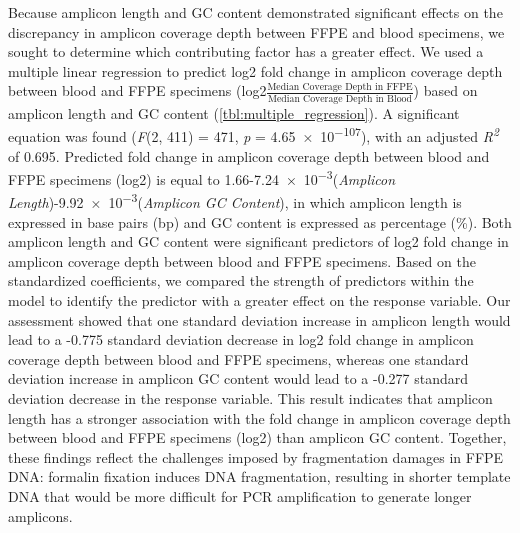 Because amplicon length and GC content demonstrated significant effects on the discrepancy in amplicon coverage depth between FFPE and blood specimens, we sought to determine which contributing factor has a greater effect. We used a multiple linear regression to predict log2 fold change in amplicon coverage depth between blood and FFPE specimens (log2\( \frac{\text{Median Coverage Depth in FFPE}}{\text{Median Coverage Depth in Blood}} \)) based on amplicon length and GC content (\autoref{tbl:multiple_regression}). A significant equation was found (\textit{F}(2, 411) = 471, \textit{p} = \num{4.65e-107}), with an adjusted \textit{R\textsuperscript{2}} of 0.695. Predicted fold change in amplicon coverage depth between blood and FFPE specimens (log2) is equal to 1.66-\num{7.24e-3}(\textit{Amplicon Length})-\num{9.92e-3}(\textit{Amplicon GC Content}), in which amplicon length is expressed in base pairs (bp) and GC content is expressed as percentage (\%). Both amplicon length and GC content were significant predictors of log2 fold change in amplicon coverage depth between blood and FFPE specimens. Based on the standardized coefficients, we compared the strength of predictors within the model to identify the predictor with a greater effect on the response variable. Our assessment showed that one standard deviation increase in amplicon length would lead to a -0.775 standard deviation decrease in log2 fold change in amplicon coverage depth between blood and FFPE specimens, whereas one standard deviation increase in amplicon GC content would lead to a -0.277 standard deviation decrease in the response variable. This result indicates that amplicon length has a stronger association with the fold change in amplicon coverage depth between blood and FFPE specimens (log2) than amplicon GC content. Together, these findings reflect the challenges imposed by fragmentation damages in FFPE DNA: formalin fixation induces DNA fragmentation, resulting in shorter template DNA that would be more difficult for PCR amplification to generate longer amplicons.



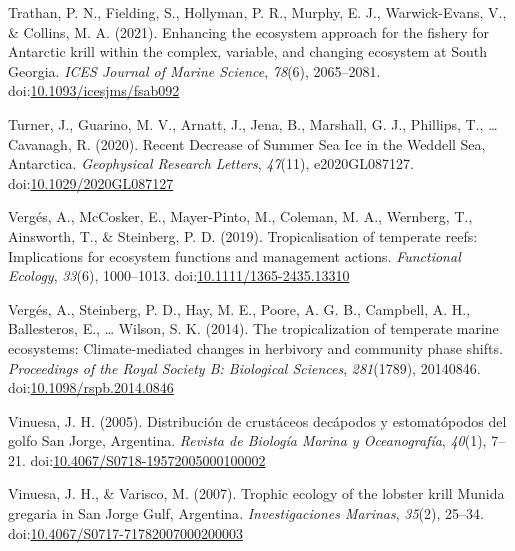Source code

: \documentclass[
]{article}
\newlength{\cslhangindent}
\newlength{\cslentryspacingunit} %
\newenvironment{CSLReferences}[2] %
 {%
  \setlength{\parindent}{0pt}
  \ifodd #1
  \let\oldpar\par
  \def\par{\hangindent=\cslhangindent\oldpar}
  \fi
  \setlength{\parskip}{#2\cslentryspacingunit}
 }%
 {}
\begin{document}
\begin{CSLReferences}{1}{0}
\leavevmode{}%
Trathan, P. N., Fielding, S., Hollyman, P. R., Murphy, E. J.,
Warwick-Evans, V., \& Collins, M. A. (2021). Enhancing the ecosystem
approach for the fishery for {Antarctic} krill within the complex,
variable, and changing ecosystem at {South Georgia}. \emph{ICES Journal
of Marine Science}, \emph{78}(6), 2065--2081.
doi:\href{https://doi.org/10.1093/icesjms/fsab092}{10.1093/icesjms/fsab092}

\leavevmode{}%
Turner, J., Guarino, M. V., Arnatt, J., Jena, B., Marshall, G. J.,
Phillips, T., \ldots{} Cavanagh, R. (2020). Recent {Decrease} of {Summer
Sea Ice} in the {Weddell Sea}, {Antarctica}. \emph{Geophysical Research
Letters}, \emph{47}(11), e2020GL087127.
doi:\href{https://doi.org/10.1029/2020GL087127}{10.1029/2020GL087127}

\leavevmode{}%
Vergés, A., McCosker, E., Mayer-Pinto, M., Coleman, M. A., Wernberg, T.,
Ainsworth, T., \& Steinberg, P. D. (2019). Tropicalisation of temperate
reefs: {Implications} for ecosystem functions and management actions.
\emph{Functional Ecology}, \emph{33}(6), 1000--1013.
doi:\href{https://doi.org/10.1111/1365-2435.13310}{10.1111/1365-2435.13310}

\leavevmode{}%
Vergés, A., Steinberg, P. D., Hay, M. E., Poore, A. G. B., Campbell, A.
H., Ballesteros, E., \ldots{} Wilson, S. K. (2014). The tropicalization
of temperate marine ecosystems: Climate-mediated changes in herbivory
and community phase shifts. \emph{Proceedings of the Royal Society B:
Biological Sciences}, \emph{281}(1789), 20140846.
doi:\href{https://doi.org/10.1098/rspb.2014.0846}{10.1098/rspb.2014.0846}

\leavevmode{}%
Vinuesa, J. H. (2005). Distribución de crustáceos decápodos y
estomatópodos del golfo {San Jorge}, {Argentina}. \emph{Revista de
Biología Marina y Oceanografía}, \emph{40}(1), 7--21.
doi:\href{https://doi.org/10.4067/S0718-19572005000100002}{10.4067/S0718-19572005000100002}

\leavevmode{}%
Vinuesa, J. H., \& Varisco, M. (2007). Trophic ecology of the lobster
krill {Munida} gregaria in {San Jorge Gulf}, {Argentina}.
\emph{Investigaciones Marinas}, \emph{35}(2), 25--34.
doi:\href{https://doi.org/10.4067/S0717-71782007000200003}{10.4067/S0717-71782007000200003}


\end{CSLReferences}
\end{document}
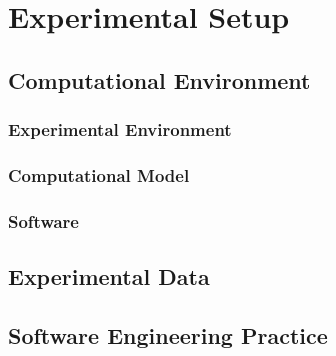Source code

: %
%
%
%   
%
%
\chapter{Experimental Setup} \label{chap:experimentalsetup}


\section{Computational Environment}

\subsection{Experimental Environment}

\subsection{Computational Model}

\subsection{Software}

\section{Experimental Data}

\section{Software Engineering Practice}
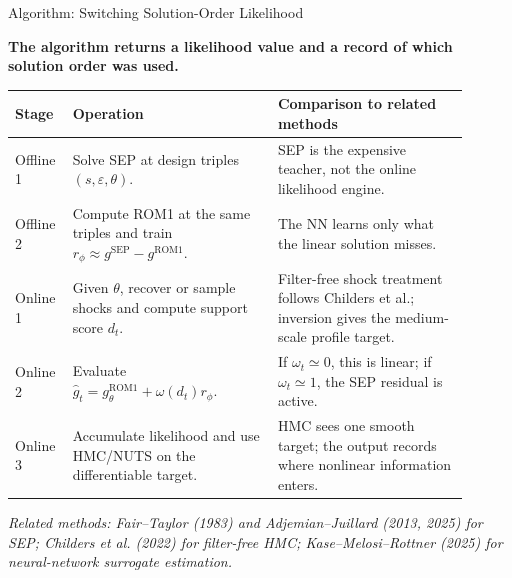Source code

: \documentclass[aspectratio=169,10pt]{beamer}
\newcommand{\sep}{\mathrm{SEP}}
\newcommand{\rom}{\mathrm{ROM1}}
\newcommand{\eps}{\varepsilon}
\newcommand{\state}{s}
\newcommand{\sourcefoot}[1]{%
  \vspace{-0.55em}
  \begin{flushleft}
  \parbox{0.96\linewidth}{\raggedright\tiny\textit{#1}}
  \end{flushleft}
}
\newcommand{\claim}[1]{%
  \begin{center}
  \parbox{0.94\linewidth}{\centering\large\bfseries #1}
  \end{center}
}
\begin{document}
\begin{frame}{Algorithm: Switching Solution-Order Likelihood}
\claim{The algorithm returns a likelihood value and a record of which solution order was used.}

\vspace{0.15em}
\scriptsize
\begin{table}
\centering
\begin{tabular}{@{}p{0.09\linewidth}p{0.42\linewidth}p{0.39\linewidth}@{}}
\toprule
Stage & Operation & Comparison to related methods \\
\midrule
Offline 1 & Solve SEP at design triples \((\state,\eps,\theta)\). & SEP is the expensive teacher, not the online likelihood engine. \\
Offline 2 & Compute ROM1 at the same triples and train \(r_\phi\approx g^\sep-g^\rom\). & The NN learns only what the linear solution misses. \\
Online 1 & Given \(\theta\), recover or sample shocks and compute support score \(d_t\). & Filter-free shock treatment follows Childers et al.; inversion gives the medium-scale profile target. \\
Online 2 & Evaluate \(\widehat g_t=g^\rom_\theta+\omega(d_t)r_\phi\). & If \(\omega_t\simeq0\), this is linear; if \(\omega_t\simeq1\), the SEP residual is active. \\
Online 3 & Accumulate likelihood and use HMC/NUTS on the differentiable target. & HMC sees one smooth target; the output records where nonlinear information enters. \\
\bottomrule
\end{tabular}
\end{table}

\sourcefoot{Related methods: Fair--Taylor (1983) and Adjemian--Juillard (2013, 2025) for SEP; Childers et al. (2022) for filter-free HMC; Kase--Melosi--Rottner (2025) for neural-network surrogate estimation.}
\end{frame}
\end{document}
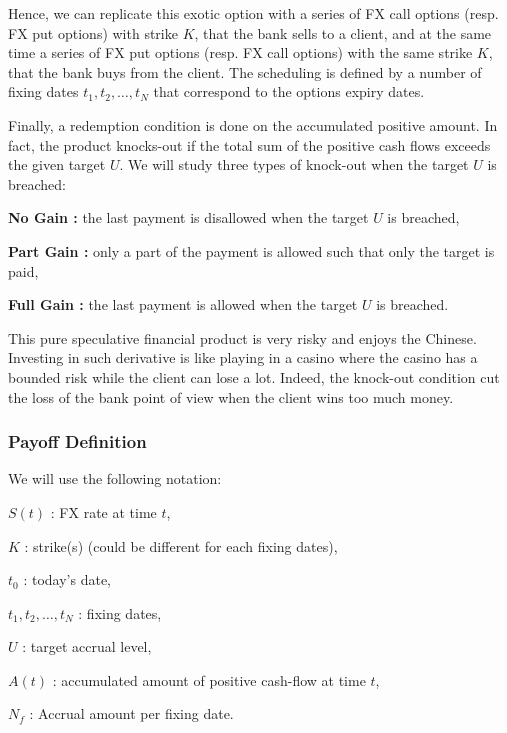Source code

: Hence, we can replicate this exotic option with a series of FX call options (resp. FX put options) with strike $K$, that the bank sells to a client, and at the same time a series of FX put options (resp. FX call options) with the same strike $K$, that the bank buys from the client. The scheduling is defined by a number of fixing dates $t_1,t_2,\ldots,t_N$ that correspond to the options expiry dates.

Finally, a redemption condition is done on the accumulated positive amount. In fact, the product knocks-out if the total sum of the positive cash flows exceeds the given target $U$. We will study three types of knock-out when the target $U$ is breached:
\begin{my_list_item}
\item \textbf{No Gain :} the last payment is disallowed when the target $U$ is breached,
\item \textbf{Part Gain :} only a part of the payment is allowed such that only the target is paid,
\item \textbf{Full Gain :} the last payment is allowed when the target $U$ is breached. 
\end{my_list_item}

This pure speculative financial product is very risky and enjoys the Chinese. Investing in such derivative is like playing in a casino where the casino has a bounded risk while the client can lose a lot. Indeed, the knock-out condition cut the loss of the bank point of view when the client wins too much money.

\subsubsection*{Payoff Definition}
\label{sec:intro:Payoff}
We will use the following notation:
\begin{my_list_item}
\item $S(t)$ : FX rate at time $t$,
\item $K$ : strike(s) (could be different for each fixing dates),
\item $t_0$ : today's date,
\item $t_1,t_2,\ldots,t_N$ : fixing dates,
\item $U$ : target accrual level,
\item $A(t)$ : accumulated amount of positive cash-flow at time $t$,
\item $N_f$ : Accrual amount per fixing date.
\end{my_list_item}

▶ _HOW TO COMPLETE THIS TASK_:
Collect every line from the records above that contains the word "methods".

▶ _TASK OUTPUT_:
Stage & Operation & Comparison to related methods \\
\sourcefoot{Related methods: Fair--Taylor (1983) and Adjemian--Juillard (2013, 2025) for SEP; Childers et al. (2022) for filter-free HMC; Kase--Melosi--Rottner (2025) for neural-network surrogate estimation.}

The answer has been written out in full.